→ DESCRIPTION OF THE TASK:
A line belongs in the answer if it contains "之间的随机数"; copy every such line from the entries below.

→ DATA SUPPLIED:

+ + + + + + +

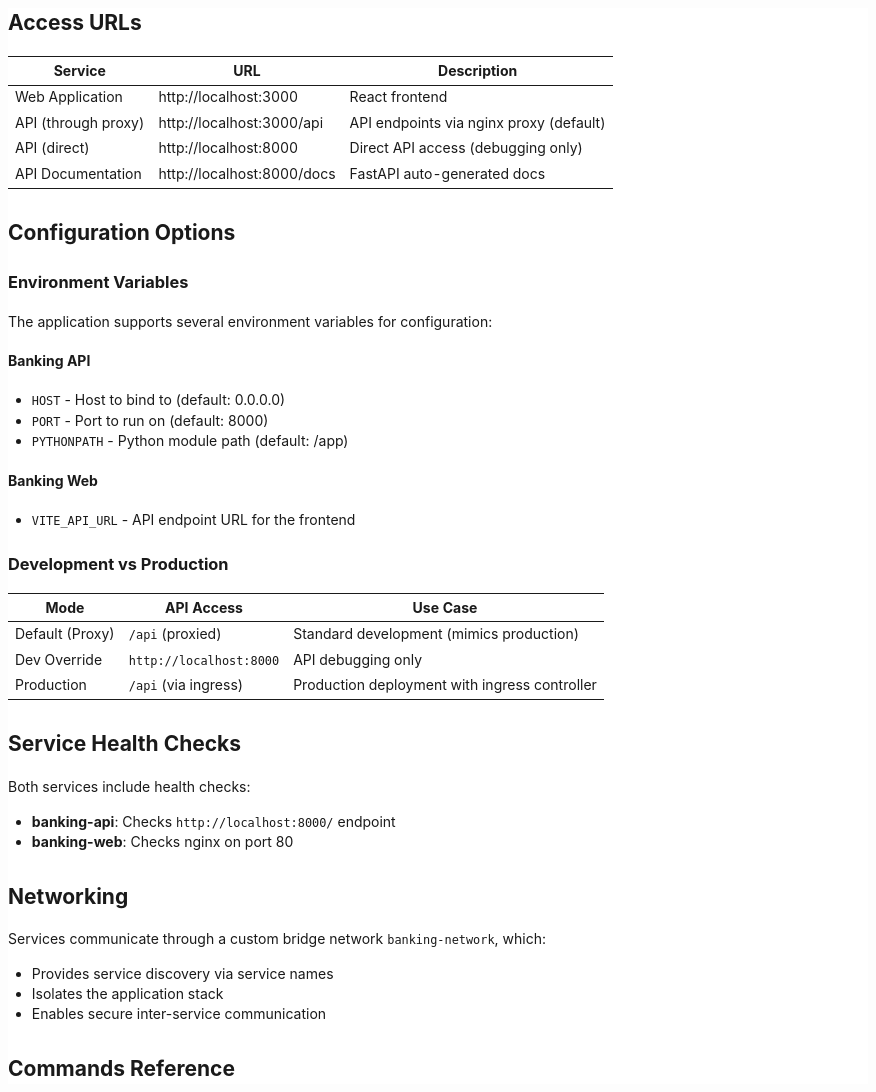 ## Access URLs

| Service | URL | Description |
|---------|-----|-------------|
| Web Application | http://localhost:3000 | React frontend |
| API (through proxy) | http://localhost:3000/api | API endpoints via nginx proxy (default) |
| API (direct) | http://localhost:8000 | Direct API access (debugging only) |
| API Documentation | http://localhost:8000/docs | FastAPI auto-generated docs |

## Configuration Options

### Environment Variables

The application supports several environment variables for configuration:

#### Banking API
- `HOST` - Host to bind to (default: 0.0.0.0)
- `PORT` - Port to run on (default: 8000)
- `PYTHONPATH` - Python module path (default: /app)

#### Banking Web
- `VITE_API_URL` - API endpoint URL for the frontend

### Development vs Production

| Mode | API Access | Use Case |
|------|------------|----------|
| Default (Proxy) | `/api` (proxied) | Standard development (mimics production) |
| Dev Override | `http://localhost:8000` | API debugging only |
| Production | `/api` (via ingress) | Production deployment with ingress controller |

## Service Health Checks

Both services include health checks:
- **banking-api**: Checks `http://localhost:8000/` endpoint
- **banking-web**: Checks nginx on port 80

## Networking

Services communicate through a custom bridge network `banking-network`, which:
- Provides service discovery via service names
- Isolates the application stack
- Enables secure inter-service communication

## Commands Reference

+ + + + + + +

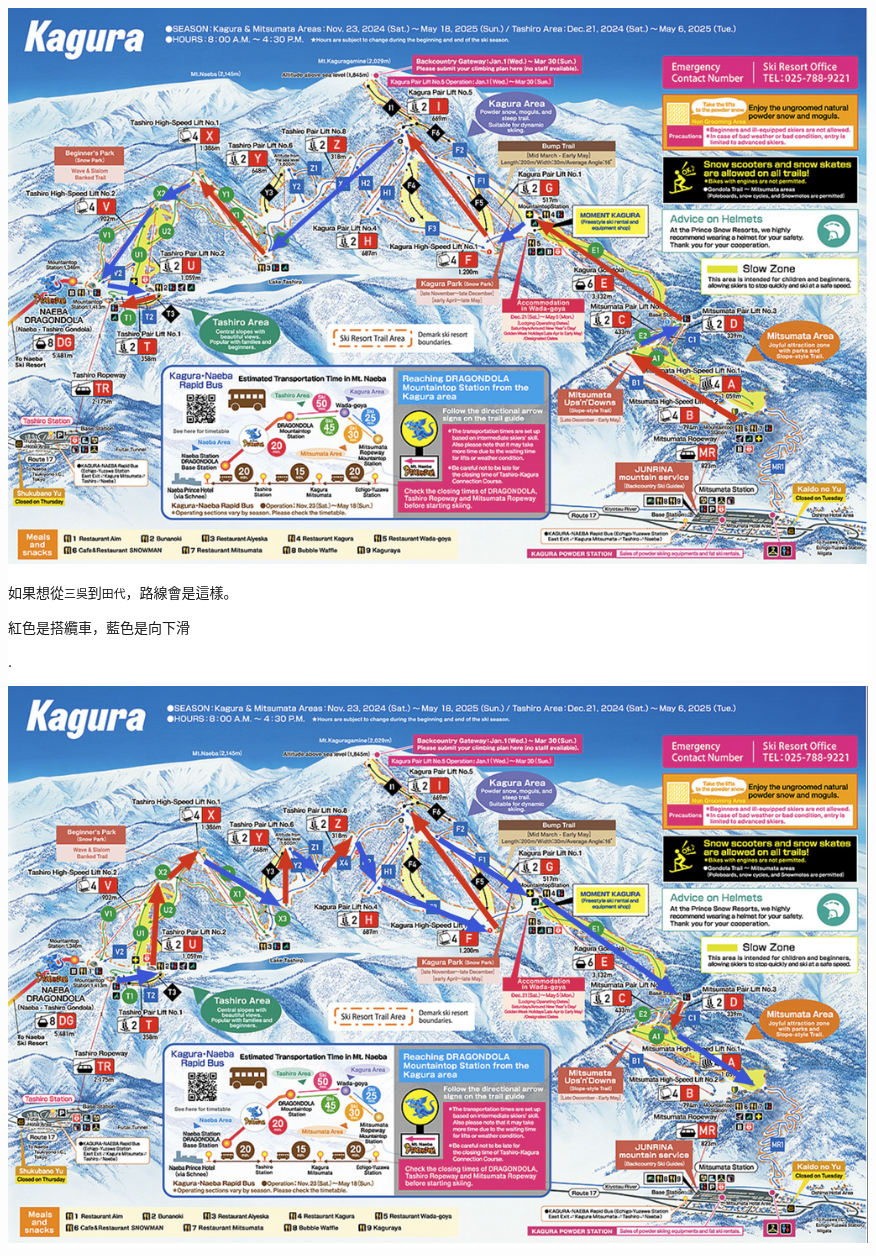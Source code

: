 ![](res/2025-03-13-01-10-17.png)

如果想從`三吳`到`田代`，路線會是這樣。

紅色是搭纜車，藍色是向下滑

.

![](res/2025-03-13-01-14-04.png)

+ + + + + + +

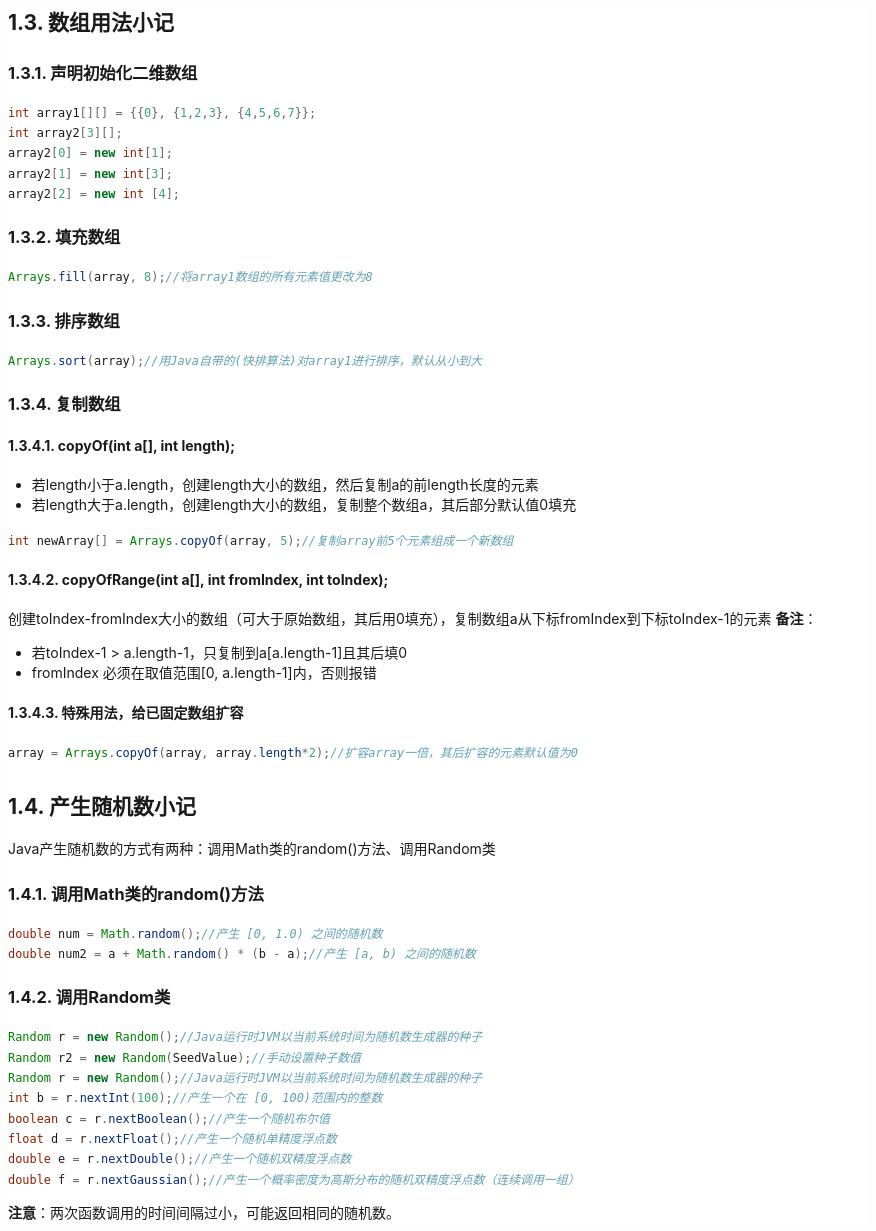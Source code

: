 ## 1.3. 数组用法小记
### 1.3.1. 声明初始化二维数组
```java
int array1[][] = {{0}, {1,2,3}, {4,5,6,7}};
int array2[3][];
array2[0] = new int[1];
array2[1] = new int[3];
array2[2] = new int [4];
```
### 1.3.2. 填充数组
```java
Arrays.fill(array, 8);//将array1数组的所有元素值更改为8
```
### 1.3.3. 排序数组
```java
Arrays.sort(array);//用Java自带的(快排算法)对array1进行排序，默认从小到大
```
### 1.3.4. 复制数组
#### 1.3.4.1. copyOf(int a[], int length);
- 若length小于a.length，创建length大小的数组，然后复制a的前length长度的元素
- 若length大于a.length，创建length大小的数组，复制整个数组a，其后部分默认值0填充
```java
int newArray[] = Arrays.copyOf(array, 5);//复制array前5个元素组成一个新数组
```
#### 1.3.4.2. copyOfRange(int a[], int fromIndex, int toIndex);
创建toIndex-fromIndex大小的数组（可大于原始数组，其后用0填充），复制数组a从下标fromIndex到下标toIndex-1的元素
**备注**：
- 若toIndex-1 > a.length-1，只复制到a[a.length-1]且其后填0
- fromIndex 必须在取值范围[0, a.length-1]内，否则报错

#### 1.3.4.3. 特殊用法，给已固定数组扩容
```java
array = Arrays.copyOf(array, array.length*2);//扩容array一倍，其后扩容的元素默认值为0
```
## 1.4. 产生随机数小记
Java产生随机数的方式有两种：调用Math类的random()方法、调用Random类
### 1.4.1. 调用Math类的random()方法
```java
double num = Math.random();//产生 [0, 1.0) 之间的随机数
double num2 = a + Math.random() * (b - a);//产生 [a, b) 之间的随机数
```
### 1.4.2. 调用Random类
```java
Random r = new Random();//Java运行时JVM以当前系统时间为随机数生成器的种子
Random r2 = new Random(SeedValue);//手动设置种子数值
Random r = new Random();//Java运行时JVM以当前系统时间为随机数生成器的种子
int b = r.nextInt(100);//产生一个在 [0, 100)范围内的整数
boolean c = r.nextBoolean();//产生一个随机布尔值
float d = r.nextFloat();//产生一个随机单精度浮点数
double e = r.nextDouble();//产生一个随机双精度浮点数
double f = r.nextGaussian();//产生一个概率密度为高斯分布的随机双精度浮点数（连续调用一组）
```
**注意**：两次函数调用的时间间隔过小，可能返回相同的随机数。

+ + + + + + +

→ RESPONSE TO THE TASK:
double num = Math.random();//产生 [0, 1.0) 之间的随机数
double num2 = a + Math.random() * (b - a);//产生 [a, b) 之间的随机数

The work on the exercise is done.